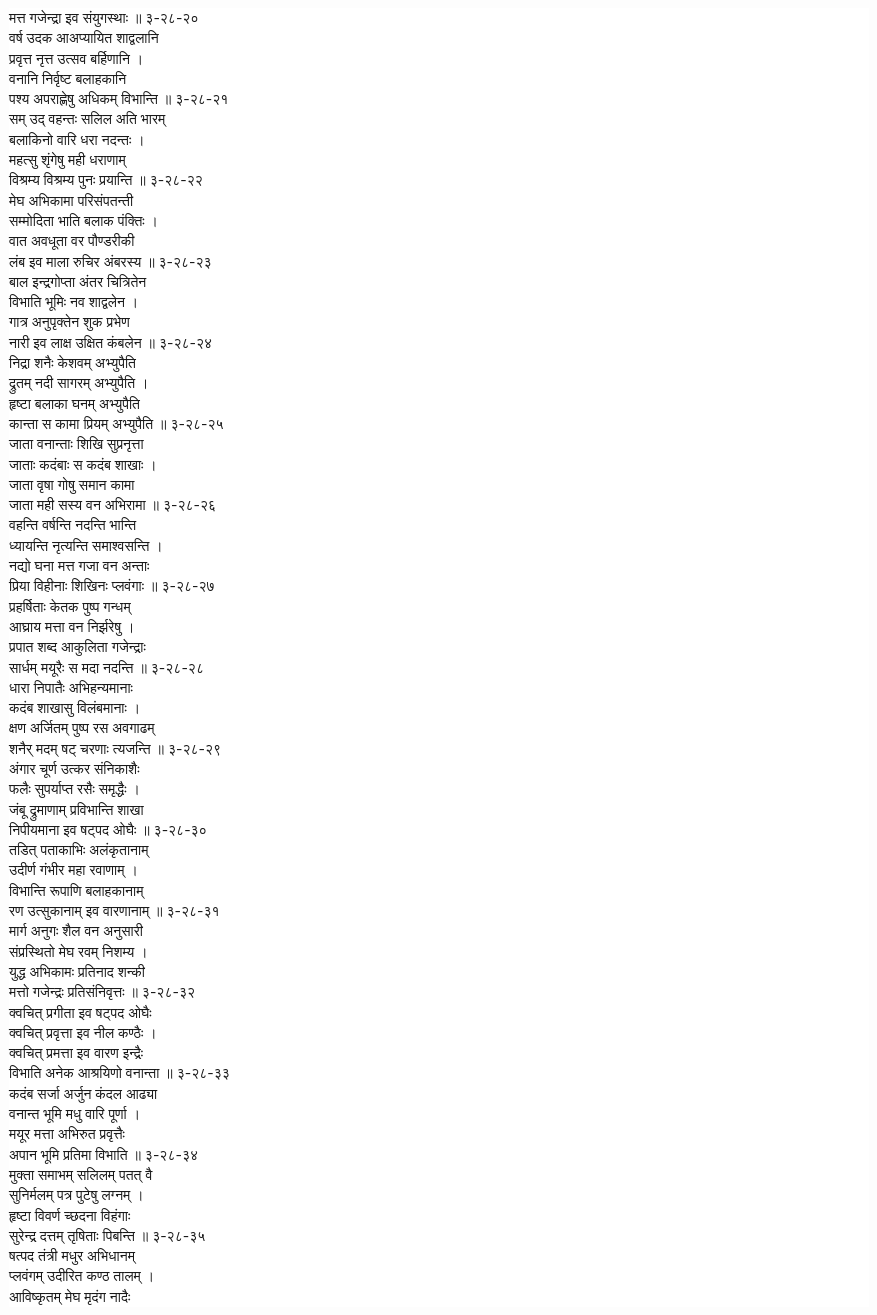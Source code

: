 मत्त गजेन्द्रा इव संयुगस्थाः ॥ ३-२८-२०  
वर्ष उदक आअप्यायित शाद्वलानि  
प्रवृत्त नृत्त उत्सव बर्हिणानि ।  
वनानि निर्वृष्ट बलाहकानि  
पश्य अपराह्णेषु अधिकम् विभान्ति ॥ ३-२८-२१  
सम् उद् वहन्तः सलिल अति भारम्  
बलाकिनो वारि धरा नदन्तः ।  
महत्सु शृंगेषु मही धराणाम्  
विश्रम्य विश्रम्य पुनः प्रयान्ति ॥ ३-२८-२२  
मेघ अभिकामा परिसंपतन्ती  
सम्मोदिता भाति बलाक पंक्तिः ।  
वात अवधूता वर पौण्डरीकी  
लंब इव माला रुचिर अंबरस्य ॥ ३-२८-२३  
बाल इन्द्रगोप्ता अंतर चित्रितेन  
विभाति भूमिः नव शाद्वलेन ।  
गात्र अनुपृक्तेन शुक प्रभेण  
नारी इव लाक्ष उक्षित कंबलेन ॥ ३-२८-२४  
निद्रा शनैः केशवम् अभ्युपैति  
द्रुतम् नदी सागरम् अभ्युपैति ।  
हृष्टा बलाका घनम् अभ्युपैति  
कान्ता स कामा प्रियम् अभ्युपैति ॥ ३-२८-२५  
जाता वनान्ताः शिखि सुप्रनृत्ता  
जाताः कदंबाः स कदंब शाखाः ।  
जाता वृषा गोषु समान कामा  
जाता मही सस्य वन अभिरामा ॥ ३-२८-२६  
वहन्ति वर्षन्ति नदन्ति भान्ति  
ध्यायन्ति नृत्यन्ति समाश्वसन्ति ।  
नद्यो घना मत्त गजा वन अन्ताः  
प्रिया विहीनाः शिखिनः प्लवंगाः ॥ ३-२८-२७  
प्रहर्षिताः केतक पुष्प गन्धम्  
आघ्राय मत्ता वन निर्झरेषु ।  
प्रपात शब्द आकुलिता गजेन्द्राः  
सार्धम् मयूरैः स मदा नदन्ति ॥ ३-२८-२८  
धारा निपातैः अभिहन्यमानाः  
कदंब शाखासु विलंबमानाः ।  
क्षण अर्जितम् पुष्प रस अवगाढम्  
शनैर् मदम् षट् चरणाः त्यजन्ति ॥ ३-२८-२९  
अंगार चूर्ण उत्कर संनिकाशैः  
फलैः सुपर्याप्त रसैः समृद्धैः ।  
जंबू द्रुमाणाम् प्रविभान्ति शाखा  
निपीयमाना इव षट्पद ओघैः ॥ ३-२८-३०  
तडित् पताकाभिः अलंकृतानाम्  
उदीर्ण गंभीर महा रवाणाम् ।  
विभान्ति रूपाणि बलाहकानाम्  
रण उत्सुकानाम् इव वारणानाम् ॥ ३-२८-३१  
मार्ग अनुगः शैल वन अनुसारी  
संप्रस्थितो मेघ रवम् निशम्य ।  
युद्ध अभिकामः प्रतिनाद शन्की  
मत्तो गजेन्द्रः प्रतिसंनिवृत्तः ॥ ३-२८-३२  
क्वचित् प्रगीता इव षट्पद ओघैः  
क्वचित् प्रवृत्ता इव नील कण्ठैः ।  
क्वचित् प्रमत्ता इव वारण इन्द्रैः  
विभाति अनेक आश्रयिणो वनान्ता ॥ ३-२८-३३  
कदंब सर्जा अर्जुन कंदल आढ्या  
वनान्त भूमि मधु वारि पूर्णा ।  
मयूर मत्ता अभिरुत प्रवृत्तैः  
अपान भूमि प्रतिमा विभाति ॥ ३-२८-३४  
मुक्ता समाभम् सलिलम् पतत् वै  
सुनिर्मलम् पत्र पुटेषु लग्नम् ।  
हृष्टा विवर्ण च्छदना विहंगाः  
सुरेन्द्र दत्तम् तृषिताः पिबन्ति ॥ ३-२८-३५  
षत्पद तंत्री मधुर अभिधानम्  
प्लवंगम् उदीरित कण्ठ तालम् ।  
आविष्कृतम् मेघ मृदंग नादैः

Task item: All lines from the one containing "जाता वनान्ताः शिखि सुप्रनृत्ता" through the end of the listing must be transcribed exactly. No other lines belong in the answer.

Answer space:
जाता वनान्ताः शिखि सुप्रनृत्ता  
जाताः कदंबाः स कदंब शाखाः ।  
जाता वृषा गोषु समान कामा  
जाता मही सस्य वन अभिरामा ॥ ३-२८-२६  
वहन्ति वर्षन्ति नदन्ति भान्ति  
ध्यायन्ति नृत्यन्ति समाश्वसन्ति ।  
नद्यो घना मत्त गजा वन अन्ताः  
प्रिया विहीनाः शिखिनः प्लवंगाः ॥ ३-२८-२७  
प्रहर्षिताः केतक पुष्प गन्धम्  
आघ्राय मत्ता वन निर्झरेषु ।  
प्रपात शब्द आकुलिता गजेन्द्राः  
सार्धम् मयूरैः स मदा नदन्ति ॥ ३-२८-२८  
धारा निपातैः अभिहन्यमानाः  
कदंब शाखासु विलंबमानाः ।  
क्षण अर्जितम् पुष्प रस अवगाढम्  
शनैर् मदम् षट् चरणाः त्यजन्ति ॥ ३-२८-२९  
अंगार चूर्ण उत्कर संनिकाशैः  
फलैः सुपर्याप्त रसैः समृद्धैः ।  
जंबू द्रुमाणाम् प्रविभान्ति शाखा  
निपीयमाना इव षट्पद ओघैः ॥ ३-२८-३०  
तडित् पताकाभिः अलंकृतानाम्  
उदीर्ण गंभीर महा रवाणाम् ।  
विभान्ति रूपाणि बलाहकानाम्  
रण उत्सुकानाम् इव वारणानाम् ॥ ३-२८-३१  
मार्ग अनुगः शैल वन अनुसारी  
संप्रस्थितो मेघ रवम् निशम्य ।  
युद्ध अभिकामः प्रतिनाद शन्की  
मत्तो गजेन्द्रः प्रतिसंनिवृत्तः ॥ ३-२८-३२  
क्वचित् प्रगीता इव षट्पद ओघैः  
क्वचित् प्रवृत्ता इव नील कण्ठैः ।  
क्वचित् प्रमत्ता इव वारण इन्द्रैः  
विभाति अनेक आश्रयिणो वनान्ता ॥ ३-२८-३३  
कदंब सर्जा अर्जुन कंदल आढ्या  
वनान्त भूमि मधु वारि पूर्णा ।  
मयूर मत्ता अभिरुत प्रवृत्तैः  
अपान भूमि प्रतिमा विभाति ॥ ३-२८-३४  
मुक्ता समाभम् सलिलम् पतत् वै  
सुनिर्मलम् पत्र पुटेषु लग्नम् ।  
हृष्टा विवर्ण च्छदना विहंगाः  
सुरेन्द्र दत्तम् तृषिताः पिबन्ति ॥ ३-२८-३५  
षत्पद तंत्री मधुर अभिधानम्  
प्लवंगम् उदीरित कण्ठ तालम् ।  
आविष्कृतम् मेघ मृदंग नादैः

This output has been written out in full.